I’ve always been a passionate person. I’m that guy who cries just from a commercial, I get told at every corner that I wear my feelings on my sleeve, and I often feel overwhelmed in conversations that involve logic and reason.
I wonder a lot where our passions come from. Are they pre-programmed in us before we’re born, are we taught them, or are they simply the act of rebellion? I mention rebellion because I can picture in my head as a kid what I would be doing instead of doing homework. And at the time to my parents that was rebellious, but now I look back and see it as me exploring my passions.
And it was always pretty much the same thing every time. In my room. With my headphones in. Listening to the mix CD my mom gave me. Eyes closed. Thoughts nowhere near planet Earth. And that’s probably the best gift anyone has ever given me.
From an early age, I knew I loved music. My parents both grew up with music being their passions. My dad and his brothers started a band when they were younger and even spent a couple of years touring around the country. My dad was the sound equipment guy and found his love in mixing and audio engineering. My mom sang in the band and also performed at her local church. She loved to sing, and there are so many videos out there of her radiating beauty standing on stage with that crazy 80s harido….killing it. I mean absolutely killing it.
Their parents didn’t allow them to listen to mainstream music. At the time rap, rock, and jazz were all “sinful.” My mom used to hide a poster of Aerosmith under her bed and my Dad grew up a huge disco fan, mostly he just loved the Beegees. So they made a point to pass that love on to me.
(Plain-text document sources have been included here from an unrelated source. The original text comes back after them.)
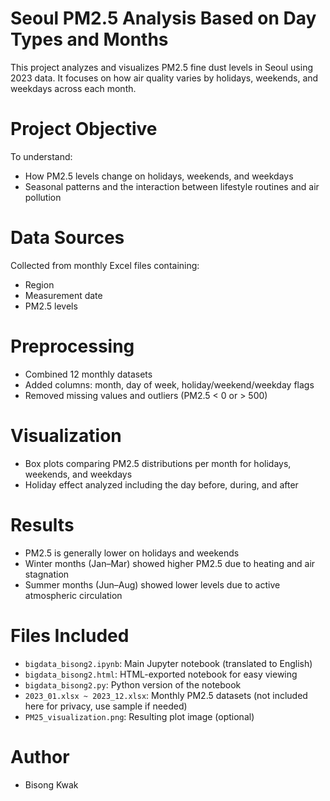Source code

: # Seoul PM2.5 Analysis Based on Day Types and Months

This project analyzes and visualizes PM2.5 fine dust levels in Seoul using 2023 data. It focuses on how air quality varies by holidays, weekends, and weekdays across each month.

# Project Objective

To understand:
- How PM2.5 levels change on holidays, weekends, and weekdays
- Seasonal patterns and the interaction between lifestyle routines and air pollution

# Data Sources

Collected from monthly Excel files containing:
- Region
- Measurement date
- PM2.5 levels

# Preprocessing

- Combined 12 monthly datasets
- Added columns: month, day of week, holiday/weekend/weekday flags
- Removed missing values and outliers (PM2.5 < 0 or > 500)

# Visualization

- Box plots comparing PM2.5 distributions per month for holidays, weekends, and weekdays
- Holiday effect analyzed including the day before, during, and after

# Results

- PM2.5 is generally lower on holidays and weekends
- Winter months (Jan–Mar) showed higher PM2.5 due to heating and air stagnation
- Summer months (Jun–Aug) showed lower levels due to active atmospheric circulation

# Files Included

- `bigdata_bisong2.ipynb`: Main Jupyter notebook (translated to English)
- `bigdata_bisong2.html`: HTML-exported notebook for easy viewing
- `bigdata_bisong2.py`: Python version of the notebook
- `2023_01.xlsx ~ 2023_12.xlsx`: Monthly PM2.5 datasets (not included here for privacy, use sample if needed)
- `PM25_visualization.png`: Resulting plot image (optional)

# Author

- Bisong Kwak
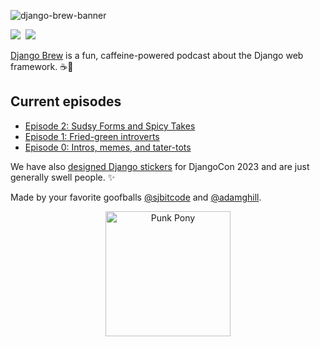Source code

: ![django-brew-banner](https://github.com/django-brew/.github/assets/317045/2542cafa-29a2-43bf-8991-2e2f461e7121)

<!-- badges -->
<a href="https://fosstodon.org/@djangobrew"><img src="https://img.shields.io/mastodon/follow/112057295238313342?domain=https://fosstodon.org&style=flat-square&logo=mastodon&label=@djangobrew" /></a>&nbsp;&nbsp;<a href="https://twitter.com/djangobrew"><img src="https://img.shields.io/badge/djangobrew-blue?style=flat-square&logo=twitter" /></a>
<!-- end badges -->

[Django Brew](https://djangobrew.com) is a fun, caffeine-powered podcast about the Django web framework. ☕️🦄 

## Current episodes

- [Episode 2: Sudsy Forms and Spicy Takes](https://djangobrew.com/episodes/15044433-episode-2-sudsy-forms-and-spicy-takes)
- [Episode 1: Fried-green introverts](https://djangobrew.com/episodes/14650534-episode-1-fried-green-introverts)
- [Episode 0: Intros, memes, and tater-tots](https://djangobrew.com/episodes/14648511-episode-0-intros-memes-and-tater-tots)

We have also [designed Django stickers](https://djangostickers.com) for DjangoCon 2023 and are just generally swell people. ✨

Made by your favorite goofballs [@sjbitcode](https://github.com/sjbitcode) and [@adamghill](https://github.com/adamghill).

<div align="center">
  <img src="https://github.com/django-brew/.github/assets/317045/9777e125-2e98-4089-b2d1-8df9da49e1ea" alt="Punk Pony" style="height: 200px;" />
</div>
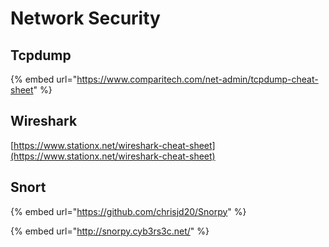 # Network Security

## Tcpdump

{% embed url="https://www.comparitech.com/net-admin/tcpdump-cheat-sheet" %}

## Wireshark

[https://www.stationx.net/wireshark-cheat-sheet](https://www.stationx.net/wireshark-cheat-sheet)

## Snort

{% embed url="https://github.com/chrisjd20/Snorpy" %}

{% embed url="http://snorpy.cyb3rs3c.net/" %}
I remember when I was young looking through old stuff and finding an old MP3 player my uncle used to own. It was the first time I had control over the music I listened to. I finally could listen to what I wanted. And my parents realized that they couldn’t shelter me anymore from that moment on when it came to the music I listened to.
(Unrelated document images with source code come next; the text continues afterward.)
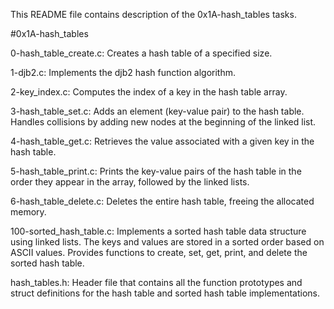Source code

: This README file contains description of the 0x1A-hash_tables tasks.


#0x1A-hash_tables

0-hash_table_create.c:
Creates a hash table of a specified size.

1-djb2.c:
Implements the djb2 hash function algorithm.

2-key_index.c:
Computes the index of a key in the hash table array.

3-hash_table_set.c:
Adds an element (key-value pair) to the hash table. Handles collisions by adding new nodes at the beginning of the linked list.

4-hash_table_get.c:
Retrieves the value associated with a given key in the hash table.

5-hash_table_print.c:
Prints the key-value pairs of the hash table in the order they appear in the array, followed by the linked lists.

6-hash_table_delete.c:
Deletes the entire hash table, freeing the allocated memory.

100-sorted_hash_table.c:
Implements a sorted hash table data structure using linked lists. The keys and values are stored in a sorted order based on ASCII values. Provides functions to create, set, get, print, and delete the sorted hash table.

hash_tables.h:
Header file that contains all the function prototypes and struct definitions for the hash table and sorted hash table implementations.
So, my mom, one year gave me a CD. At the time, I think I wanted an Xbox or something ridiculous. A CD!?! Mom! This is silly. It’s probably just Christian music. But she said she had spent a while picking songs intentionally just for me. The first time I listened to it, I must have hated it. My mom gave it to me, how was she supposed to know what good music sounded like. Gross, Red Hot Chili Peppers? Lame. I wanted to listen to other things. But slowly and surely, maybe because I had nothing else to listen to, I finally gave it a chance.
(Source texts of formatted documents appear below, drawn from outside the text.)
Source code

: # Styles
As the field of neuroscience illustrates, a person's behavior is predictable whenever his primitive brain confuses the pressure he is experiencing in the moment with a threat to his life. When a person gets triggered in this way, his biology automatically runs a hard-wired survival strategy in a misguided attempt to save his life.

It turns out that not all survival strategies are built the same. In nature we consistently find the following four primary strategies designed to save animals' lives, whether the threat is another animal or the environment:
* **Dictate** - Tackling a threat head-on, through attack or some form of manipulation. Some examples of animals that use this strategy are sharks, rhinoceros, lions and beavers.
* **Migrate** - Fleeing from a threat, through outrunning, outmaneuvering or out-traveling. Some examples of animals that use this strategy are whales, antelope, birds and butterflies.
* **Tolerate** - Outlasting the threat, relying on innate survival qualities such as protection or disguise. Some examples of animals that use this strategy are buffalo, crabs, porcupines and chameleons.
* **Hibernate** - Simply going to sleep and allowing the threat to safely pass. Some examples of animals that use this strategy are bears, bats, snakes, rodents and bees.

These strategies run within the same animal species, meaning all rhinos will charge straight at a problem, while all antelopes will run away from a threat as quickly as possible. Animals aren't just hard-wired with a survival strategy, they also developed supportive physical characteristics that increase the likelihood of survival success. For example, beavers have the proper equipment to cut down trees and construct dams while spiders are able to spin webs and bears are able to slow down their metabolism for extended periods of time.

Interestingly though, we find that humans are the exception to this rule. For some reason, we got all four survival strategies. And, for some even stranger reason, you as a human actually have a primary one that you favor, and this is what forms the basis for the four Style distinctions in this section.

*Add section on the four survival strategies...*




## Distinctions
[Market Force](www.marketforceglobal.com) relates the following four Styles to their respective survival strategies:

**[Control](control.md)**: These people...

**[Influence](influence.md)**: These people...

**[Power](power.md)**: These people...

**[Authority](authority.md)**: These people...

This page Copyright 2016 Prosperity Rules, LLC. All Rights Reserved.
That CD forever changed my life. I began to memorize every word, find more from each artist, without ever saying a word to anyone. I didn’t want anyone to know these amazing songs and artists that I had found. I felt like I had hit the jackpot and wanted to keep it all to myself.
Well, fast forward to me, right now. I went to college for Economics but spent my time researching music. I joined clubs but spent more time going downtown by myself to go to concerts. Everyone was applying for jobs, while I was in the studio making music. I am passionate. This is true, and it often blinds me. I spend too much time and thought about the things that I am passionate about, namely music. But it feels different. Music is more than just something that sounds good.
Music is a story, it’s a friend when you feel lonely, words that you didn’t know you needed to say, language for deep emotions, and a connective tissue between you and your loving Mother who gifted that first CD to you all those years ago. I tease my mom about that CD every now and then, and she brings it up every time I play something in the car for her. She says, “you know I might have been the person to put you on to this genre you know Andrew?” “Ugh, whatever mom,” is mostly my response.
But recently, since moving out of my parent’s house. Music that I share with my Mom has a different meaning for me. It’s love, passion, hope, and affirmation for the person I am today. It’s when I’m feeling homesick, I throw on a song and think, my Mom is at work working her hardest to care for me and my sister. My mom is out there smiling because she has a picture of me on her desk. My mom is hugging me and wiping the tears off my face when I feel overwhelmed still as a 23 yr old adult. I feel that all from pressing play on a song.
You can’t really quantify the impact and importance a Mom has on a child. You can’t quantify the love a Mom has for her children. But I have something that comes close, and it just happens to be the best gift ever, and a reminder of all these things, in the form of a CD.